The administration didn’t release cost estimates Tuesday for expanding income-based repayment, but it previously resisted expanding the program due to high costs.
“Expanding eligibility would constitute a significant cost to the government,” the Education Department said in the initial rules that created PAYE, in 2012.
The plans risk raising costs for several reasons. Public workers, mainly those working for government agencies and nonprofits, can make payments under PAYE for a decade; and then, under a separate legal provision, have any remaining balance forgiven at taxpayers’ expense.
Private-sector borrowers can have balances forgiven in 20 years.
Payments under PAYE are often too low to cover interest, allowing the overall student-debt tab to swell and making it even harder for borrowers to pay off the full balance. That is one reason enrollment remains low.

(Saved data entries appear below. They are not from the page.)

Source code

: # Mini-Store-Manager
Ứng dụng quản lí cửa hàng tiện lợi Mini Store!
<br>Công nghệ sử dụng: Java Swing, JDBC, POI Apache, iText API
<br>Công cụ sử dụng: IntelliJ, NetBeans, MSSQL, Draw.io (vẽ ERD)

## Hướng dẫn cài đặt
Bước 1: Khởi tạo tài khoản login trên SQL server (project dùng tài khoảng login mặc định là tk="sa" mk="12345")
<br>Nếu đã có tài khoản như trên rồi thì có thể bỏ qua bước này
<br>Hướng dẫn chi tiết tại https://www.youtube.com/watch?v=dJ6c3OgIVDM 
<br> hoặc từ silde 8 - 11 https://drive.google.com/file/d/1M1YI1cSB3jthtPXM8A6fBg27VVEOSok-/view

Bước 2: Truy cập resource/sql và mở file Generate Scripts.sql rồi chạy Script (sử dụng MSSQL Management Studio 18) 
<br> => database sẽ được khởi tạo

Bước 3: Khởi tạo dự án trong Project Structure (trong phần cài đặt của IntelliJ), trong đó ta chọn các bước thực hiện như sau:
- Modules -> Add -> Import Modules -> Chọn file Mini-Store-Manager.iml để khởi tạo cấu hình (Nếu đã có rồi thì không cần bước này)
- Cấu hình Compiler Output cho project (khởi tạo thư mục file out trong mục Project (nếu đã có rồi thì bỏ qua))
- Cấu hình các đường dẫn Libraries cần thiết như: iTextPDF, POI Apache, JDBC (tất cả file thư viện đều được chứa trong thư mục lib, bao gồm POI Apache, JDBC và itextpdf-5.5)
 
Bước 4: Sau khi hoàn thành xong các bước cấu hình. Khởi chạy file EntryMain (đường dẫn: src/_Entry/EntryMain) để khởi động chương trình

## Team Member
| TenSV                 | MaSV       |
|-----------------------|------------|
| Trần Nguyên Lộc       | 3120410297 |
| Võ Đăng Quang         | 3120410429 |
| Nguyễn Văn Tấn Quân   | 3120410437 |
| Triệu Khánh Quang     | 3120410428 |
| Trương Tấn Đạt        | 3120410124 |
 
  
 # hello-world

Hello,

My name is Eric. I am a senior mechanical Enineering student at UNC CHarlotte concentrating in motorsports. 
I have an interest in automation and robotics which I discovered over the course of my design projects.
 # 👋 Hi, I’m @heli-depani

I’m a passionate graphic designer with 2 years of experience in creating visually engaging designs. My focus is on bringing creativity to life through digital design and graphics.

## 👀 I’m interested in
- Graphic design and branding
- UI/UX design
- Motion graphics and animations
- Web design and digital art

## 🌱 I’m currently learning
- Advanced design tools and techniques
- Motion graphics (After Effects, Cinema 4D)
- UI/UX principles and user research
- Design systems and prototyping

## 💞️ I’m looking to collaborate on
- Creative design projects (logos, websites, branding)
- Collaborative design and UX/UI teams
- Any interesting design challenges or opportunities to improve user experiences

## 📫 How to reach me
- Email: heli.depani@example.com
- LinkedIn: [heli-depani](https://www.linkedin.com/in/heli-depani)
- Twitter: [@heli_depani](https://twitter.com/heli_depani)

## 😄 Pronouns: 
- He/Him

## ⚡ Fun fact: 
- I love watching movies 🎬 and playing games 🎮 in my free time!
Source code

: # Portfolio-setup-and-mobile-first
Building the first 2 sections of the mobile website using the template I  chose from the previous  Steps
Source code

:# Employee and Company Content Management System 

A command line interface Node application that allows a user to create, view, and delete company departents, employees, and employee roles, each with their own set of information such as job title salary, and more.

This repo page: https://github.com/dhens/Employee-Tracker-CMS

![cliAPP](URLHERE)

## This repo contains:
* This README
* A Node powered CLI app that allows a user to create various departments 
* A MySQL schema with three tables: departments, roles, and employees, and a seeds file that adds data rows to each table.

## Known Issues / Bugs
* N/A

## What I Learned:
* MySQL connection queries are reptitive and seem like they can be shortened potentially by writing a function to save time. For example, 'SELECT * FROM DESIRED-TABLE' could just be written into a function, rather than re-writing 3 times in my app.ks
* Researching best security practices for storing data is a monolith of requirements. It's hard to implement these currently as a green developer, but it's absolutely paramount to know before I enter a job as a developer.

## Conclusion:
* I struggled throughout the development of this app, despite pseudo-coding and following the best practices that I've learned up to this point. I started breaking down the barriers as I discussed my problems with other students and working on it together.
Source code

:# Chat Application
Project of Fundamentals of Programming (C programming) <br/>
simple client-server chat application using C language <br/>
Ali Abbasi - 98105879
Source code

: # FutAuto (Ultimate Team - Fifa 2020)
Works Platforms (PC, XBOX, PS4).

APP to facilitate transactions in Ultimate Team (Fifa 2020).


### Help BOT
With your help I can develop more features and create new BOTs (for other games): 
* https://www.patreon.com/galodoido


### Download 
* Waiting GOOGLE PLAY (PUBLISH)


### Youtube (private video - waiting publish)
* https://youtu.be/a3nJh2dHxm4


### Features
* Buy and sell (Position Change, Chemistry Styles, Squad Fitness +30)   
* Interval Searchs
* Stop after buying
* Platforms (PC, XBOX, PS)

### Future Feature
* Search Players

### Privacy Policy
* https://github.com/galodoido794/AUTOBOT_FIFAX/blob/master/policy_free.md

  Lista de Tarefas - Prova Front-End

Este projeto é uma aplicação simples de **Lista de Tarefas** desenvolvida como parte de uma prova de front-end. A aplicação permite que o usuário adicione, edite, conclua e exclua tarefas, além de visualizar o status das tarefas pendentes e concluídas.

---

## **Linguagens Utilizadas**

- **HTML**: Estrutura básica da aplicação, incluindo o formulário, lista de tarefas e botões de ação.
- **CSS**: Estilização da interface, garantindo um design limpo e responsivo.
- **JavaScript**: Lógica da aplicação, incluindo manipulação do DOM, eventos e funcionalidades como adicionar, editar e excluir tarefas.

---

Administration officials have previously said the plans are designed as a backstop for borrowers who run into financial trouble or can’t find a decent-paying job. Reducing defaults helps borrowers maintain good credit while also ensuring the government collects at least partial payments.
Critics, including researchers at the New America Foundation, a Washington think tank, warn the programs are enticing many borrowers who earn decent salaries who don’t need the help. That could ultimately cost the government money, since the government has counted on full payments from those borrowers in its long-term budget forecasts.